Email - love it or loathe it?

That is one of those questions they ask in the profile section of the Business Pages in the Isle of Man Examiner - you know the one that people volunteer themselves for to promote their businesses and make references to how they like to be at their desk by 7.30 (when actually they are never there before 9).

Well I love email and I think it has so many advantages over other forms of communication in that each person can respond at the time that suits them. The only problem is that sometimes we send an email to someone thinking it is the only one that person will send and have unrealistic expectations about the speed of response.

I manage my email at home (and I receive tons because have my fingers in lots of pies) by getting any easy ones out of the way first or then anything that is just interesting.

I then try and find time for the emails that require research or a more measured response. The problem is that then I receive more emails, do the same thing again and sometimes I take ages to reply to some people. Sorry guys.

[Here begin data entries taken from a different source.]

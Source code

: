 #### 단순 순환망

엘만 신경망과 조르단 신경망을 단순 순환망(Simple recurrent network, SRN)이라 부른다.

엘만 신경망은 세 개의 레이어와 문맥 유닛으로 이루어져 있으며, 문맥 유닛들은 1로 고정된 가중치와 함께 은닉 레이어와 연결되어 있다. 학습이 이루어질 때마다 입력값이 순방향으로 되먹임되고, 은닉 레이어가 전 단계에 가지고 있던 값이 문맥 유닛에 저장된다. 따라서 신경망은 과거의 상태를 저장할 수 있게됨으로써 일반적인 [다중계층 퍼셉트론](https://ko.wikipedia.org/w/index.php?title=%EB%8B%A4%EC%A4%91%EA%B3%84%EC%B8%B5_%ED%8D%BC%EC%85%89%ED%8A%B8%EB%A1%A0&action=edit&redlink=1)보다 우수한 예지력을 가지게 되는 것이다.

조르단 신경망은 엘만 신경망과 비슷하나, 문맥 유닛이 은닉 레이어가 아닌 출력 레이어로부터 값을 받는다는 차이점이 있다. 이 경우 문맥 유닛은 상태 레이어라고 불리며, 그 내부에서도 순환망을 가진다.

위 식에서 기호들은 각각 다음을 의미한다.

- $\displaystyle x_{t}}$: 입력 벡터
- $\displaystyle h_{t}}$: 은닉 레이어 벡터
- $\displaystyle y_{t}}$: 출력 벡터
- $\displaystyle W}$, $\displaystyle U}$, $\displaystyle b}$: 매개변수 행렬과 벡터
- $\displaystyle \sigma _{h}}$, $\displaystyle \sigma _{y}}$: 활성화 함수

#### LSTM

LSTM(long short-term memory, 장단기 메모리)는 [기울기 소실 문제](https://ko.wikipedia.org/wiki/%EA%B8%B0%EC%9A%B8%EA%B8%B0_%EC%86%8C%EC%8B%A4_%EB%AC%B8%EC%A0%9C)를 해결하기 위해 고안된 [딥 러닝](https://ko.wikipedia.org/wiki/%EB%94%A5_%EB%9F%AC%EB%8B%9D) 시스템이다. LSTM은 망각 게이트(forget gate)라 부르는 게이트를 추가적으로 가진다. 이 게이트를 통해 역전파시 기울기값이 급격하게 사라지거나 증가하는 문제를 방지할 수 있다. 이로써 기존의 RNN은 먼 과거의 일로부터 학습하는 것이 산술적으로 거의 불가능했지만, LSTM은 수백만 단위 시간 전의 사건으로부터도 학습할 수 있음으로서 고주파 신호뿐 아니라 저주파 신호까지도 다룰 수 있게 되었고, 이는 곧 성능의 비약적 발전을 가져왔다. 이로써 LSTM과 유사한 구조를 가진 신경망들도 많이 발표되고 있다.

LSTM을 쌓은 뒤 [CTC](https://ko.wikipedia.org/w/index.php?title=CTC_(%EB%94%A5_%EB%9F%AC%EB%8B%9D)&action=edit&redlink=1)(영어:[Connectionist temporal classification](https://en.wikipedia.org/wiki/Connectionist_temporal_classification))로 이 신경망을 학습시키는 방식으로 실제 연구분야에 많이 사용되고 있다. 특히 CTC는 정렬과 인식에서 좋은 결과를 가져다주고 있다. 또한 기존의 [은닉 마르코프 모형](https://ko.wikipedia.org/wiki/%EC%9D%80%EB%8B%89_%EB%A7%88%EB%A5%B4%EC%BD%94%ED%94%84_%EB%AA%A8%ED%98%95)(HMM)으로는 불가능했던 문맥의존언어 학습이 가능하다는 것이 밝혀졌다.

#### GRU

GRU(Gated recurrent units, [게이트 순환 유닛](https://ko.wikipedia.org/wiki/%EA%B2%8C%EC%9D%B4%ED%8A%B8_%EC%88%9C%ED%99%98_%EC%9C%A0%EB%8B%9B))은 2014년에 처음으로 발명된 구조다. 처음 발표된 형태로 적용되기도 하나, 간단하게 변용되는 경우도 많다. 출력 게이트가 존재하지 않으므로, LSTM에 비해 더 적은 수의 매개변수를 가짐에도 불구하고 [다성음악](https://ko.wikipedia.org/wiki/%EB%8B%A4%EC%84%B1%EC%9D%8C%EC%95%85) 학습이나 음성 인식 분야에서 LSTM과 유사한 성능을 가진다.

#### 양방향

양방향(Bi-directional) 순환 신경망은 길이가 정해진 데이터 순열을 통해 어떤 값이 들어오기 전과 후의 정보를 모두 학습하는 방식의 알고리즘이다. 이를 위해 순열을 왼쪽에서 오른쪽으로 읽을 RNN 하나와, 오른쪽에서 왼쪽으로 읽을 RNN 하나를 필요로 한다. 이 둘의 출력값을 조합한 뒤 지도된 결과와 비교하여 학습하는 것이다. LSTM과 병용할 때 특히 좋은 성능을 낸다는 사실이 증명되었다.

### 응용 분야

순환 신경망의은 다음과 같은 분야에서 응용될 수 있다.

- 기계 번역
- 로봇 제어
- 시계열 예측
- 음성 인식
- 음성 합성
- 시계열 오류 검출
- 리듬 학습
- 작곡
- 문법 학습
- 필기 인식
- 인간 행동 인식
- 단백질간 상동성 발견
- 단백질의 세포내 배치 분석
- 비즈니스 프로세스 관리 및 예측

But I am applying the same principle to Michael George's question about why did I not go back to walking. He says that I am a club standard runner but was an international standard walker. The answer is really easy and in the question.

My body couldn't handle to the training I subjected it to in the early 80s (more about that another day). Having achieved about as much as I could have done as a race walker other than my under performance at 50km, I had no inclination to walk around considerably slower than I had in the past because I was training 30 miles a week rather than the 100 miles that took me to my best performances.

As a runner, however, I still have scope for improvement. On a good day I still believe I can improve my marathon time of 2.43 and so it is much better challenge to try to do so. I would also like to think I would have been considerably faster at running had I been training for long distance running events at my peak. I ran 70.59 for a half marathon off virtually no running training in November 1981, which is good club level stuff. I was 7th best over 50 in the UK at the marathon in 2006 so I would like to think I was nudging towards national standard for my age though Michael.

I'll get back to the harder questions another day. After clearing out some of my emails.

2 comments:

G said...

I love email but somehow can't find the time for long responses - I have strings of 10 short emails on one subject instead of one long one covering everything!

Anonymous said...

Another good answer and certainly put me in my place.